## 1. Summary

I work in a chinese big IT company. My recent projects are about network data analysis. I spend about 2 weeks on the competition.

This notebook contains the all steps to produce the my final submissing, public and private LB scores are: 0.997700 and 0.999485.

Anyway, I don't use the description or other complicate features because of time. So I think there is improvement definitely in future.

I used common packages in python world, but xlearn is a exception. It is a factorization machine algorithm package which is useful in ctr prediction and recommendation system. The input data is libsvm format. The transformation process is time consuming. The link is here https://github.com/aksnzhy/xlearn

## 2. data exploration

In [None]:
import numpy as np
import pandas as pd
from datetime import datetime
import matplotlib.pyplot as plt
from scipy import stats, integrate
from sklearn.metrics import mean_squared_error
from lightgbm import LGBMRegressor
import xlearn as xl

%matplotlib inline
import seaborn as sns
sns.set(color_codes=True)

In [None]:
sales_train=pd.read_csv('raw_data/sales_train.csv.gz')
sales_test=pd.read_csv('raw_data/test.csv.gz')
items=pd.read_csv('raw_data/items.csv')
item_categories=pd.read_csv('raw_data/item_categories.csv')

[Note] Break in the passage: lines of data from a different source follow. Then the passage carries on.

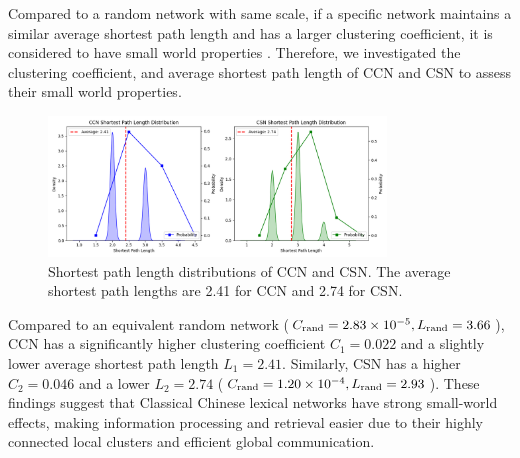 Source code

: \documentclass[11pt]{article}
\begin{document}
Compared to a random network with same scale, if a specific network maintains a similar average shortest path length and has a larger clustering coefficient, it is considered to have small world properties \cite{Watts1998}. Therefore, we investigated the clustering coefficient, and average shortest path length of CCN and CSN to assess their small world properties.
\begin{figure}[htbp]
    \centering
    \includegraphics[width=0.8\textwidth]{../analysis/shortest path/shortest path.png}
    \caption{Shortest path length distributions of CCN and CSN. The average shortest path lengths are 2.41 for CCN and 2.74 for CSN.}
    \label{fig:shortest_path}
    \end{figure}
    Compared to an equivalent random network ($C_{\rm rand}=2.83 \times 10^{-5}, L_{\rm rand}=3.66$), CCN has a significantly higher clustering coefficient $C_1=0.022$ and a slightly lower average shortest path length $L_1=2.41$. Similarly, CSN has a higher $C_2=0.046$ and a lower $L_2=2.74$ ($C_{\rm rand}=1.20 \times 10^{-4}, L_{\rm rand}=2.93$). These findings suggest that Classical Chinese lexical networks have strong small-world effects, making information processing and retrieval easier due to their highly connected local clusters and efficient global communication.
\end{document}
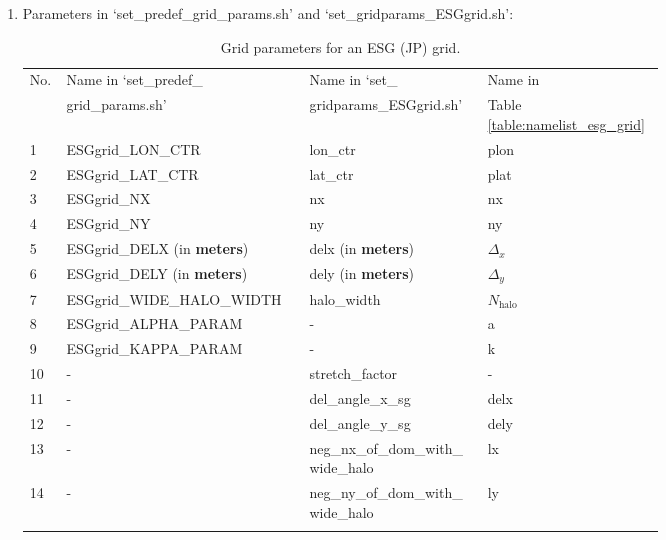 \documentclass[11pt,fleqn]{report}              %
\begin{document}
\begin{enumerate}
{\bf Notes)}
\begin{itemize}
\item Since the super-grid has twice the resolution of the actual grid, the grid spacing in the $x$ direction on the actual grid will be twice this resolution.
\item The physical grid spacing $\Delta_x$ on the actual grid is related to `delx' by $\Delta_x=2 \times \text{delx} \times (P_E/360)$ where $P_E$ is the Earth's circumference, and the factor 2 appears due to `delx' being the grid angle in the $x$ direction of the super-grid. Therefore, $\text{delx}=\Delta_x / (2 \times R_E ) \times (360/2\pi)$ where $R_E$ is the radius of the Earth ($\approx 6371 km$). For example, `delx=0.0135' for the 3$km$ actual grid spacing.
\item These parameters can be found by {\it fv3grid} as shown in Section \ref{subsec:fv3grid_esg_jp}.
\item The source code can be found in `$\sim$/UFS\_UTILS/sorc/grid\_tolls.fd/regional\_esg\_grid.fd'.
\end{itemize}


\item Parameters in `set\_predef\_grid\_params.sh' and `set\_gridparams\_ESGgrid.sh':

{
\fontsize{10}{12}\selectfont
\begin{longtable}{p{0.03\linewidth} | p{0.33\linewidth} | p{0.25\linewidth} | p{0.15\linewidth} }
\hline
\hline
\multirow{2}{*}{No.} & Name in `set\_predef\_  & Name in `set\_  & Name in   \\
 & grid\_params.sh' & gridparams\_ESGgrid.sh'   & Table \ref{table:namelist_esg_grid} \\
\hline
1 & ESGgrid\_LON\_CTR & lon\_ctr & plon  \\
2 & ESGgrid\_LAT\_CTR & lat\_ctr & plat  \\
3 & ESGgrid\_NX & nx & nx  \\
4 & ESGgrid\_NY & ny & ny \\
5 & ESGgrid\_DELX (in {\bf meters}) & delx (in {\bf meters}) & $\Delta_x$ \\
6 & ESGgrid\_DELY (in {\bf meters}) & dely (in {\bf meters}) & $\Delta_y$ \\
7 & ESGgrid\_WIDE\_HALO\_WIDTH & halo\_width & $N_{\text{halo}}$  \\
8 & ESGgrid\_ALPHA\_PARAM & - & a \\
9 & ESGgrid\_KAPPA\_PARAM & - & k \\
10 & - & stretch\_factor & - \\
11 & - & del\_angle\_x\_sg & delx  \\
12 & - & del\_angle\_y\_sg & dely  \\
13 & - & neg\_nx\_of\_dom\_with\_ wide\_halo & lx  \\
14 & - & neg\_ny\_of\_dom\_with\_ wide\_halo & ly  \\
\hline
\caption{Grid parameters for an ESG (JP) grid.}
\label{table:gridparams_jp}
\end{longtable}
}


\end{enumerate}
\end{document}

# rename the column for simplicity
sales_train.rename(columns={'date_block_num':'block'},inplace=True) 

### train data summary

In [None]:
sales_train.describe()

nearly 3 million records without missing values

shop_id and item_id are categorical variables

item_price, item_cnt_day are numerical

#### groupby shop, item, block to build target dataset

In [None]:
sales_month=sales_train.groupby(['shop_id','item_id','block'],as_index=False).agg({'item_cnt_day':'sum','item_price':'mean'}).rename(columns={'item_cnt_day':'item_cnt_month'})
sales_month.describe()

#### explore item price

In [None]:
items_avg_price=sales_month.groupby('item_id')['item_price'].mean()
f, ax = plt.subplots(figsize=(15, 6));
sns.distplot(items_avg_price,kde=False);

the prices above 20000 are scarce. so clip the high values

In [None]:
u,l=np.percentile(items_avg_price,[0,95])
f, ax = plt.subplots(figsize=(15, 6))
sns.distplot(np.clip(items_avg_price,u,l),kde=False);

most prices are range from 0 to 500

In [None]:
sns.jointplot(x='item_price',y='item_cnt_month',data=sales_month[sales_month.item_price<2000]);

item_price and item_month_cnt are not strong corralated

#### explore month block / time sequence

In [None]:
f, ax = plt.subplots(figsize=(15, 6))
sns.barplot(x='block',y='item_cnt_month',data=sales_month.groupby('block',as_index=False)['item_cnt_month'].sum());

it seems the total sales decreese every month.

christmas months are spikes

In [None]:
f, ax = plt.subplots(figsize=(15, 6))
sns.barplot(x='block',y='item_cnt_month',data=sales_month.groupby(['block'],as_index=False)['item_cnt_month'].count());

the month shop&item sale pair is about 40k average.

#### explore shops

In [None]:
shop_sales=sales_month.groupby('shop_id',as_index=False)[['item_cnt_month']].sum().sort_values('item_cnt_month',ascending=False)
f, ax = plt.subplots(figsize=(15, 6))
sns.barplot(x='shop_id',y='item_cnt_month',data=shop_sales,order=shop_sales.shop_id);

shop 31 is the largest shop

near 2/3 shop sales cnt are close

#### explore items

In [None]:
item_sales=sales_month.groupby('item_id',as_index=False)[['item_cnt_month']].sum().sort_values('item_cnt_month',ascending=False)
f, ax = plt.subplots(figsize=(15, 6))
sns.barplot(x='item_id',y='item_cnt_month',data=item_sales[:20],order=item_sales[:20].item_id);

In [None]:
item_sales.describe()

it shows the avg item sale cnt is 167. below 75% is 124. some item like 20949 is very large which exceeds 170000

### explore test data

In [None]:
sales_test.describe()

the test shop&item pairs is 210k, which is bigger too much corresponding 40k. 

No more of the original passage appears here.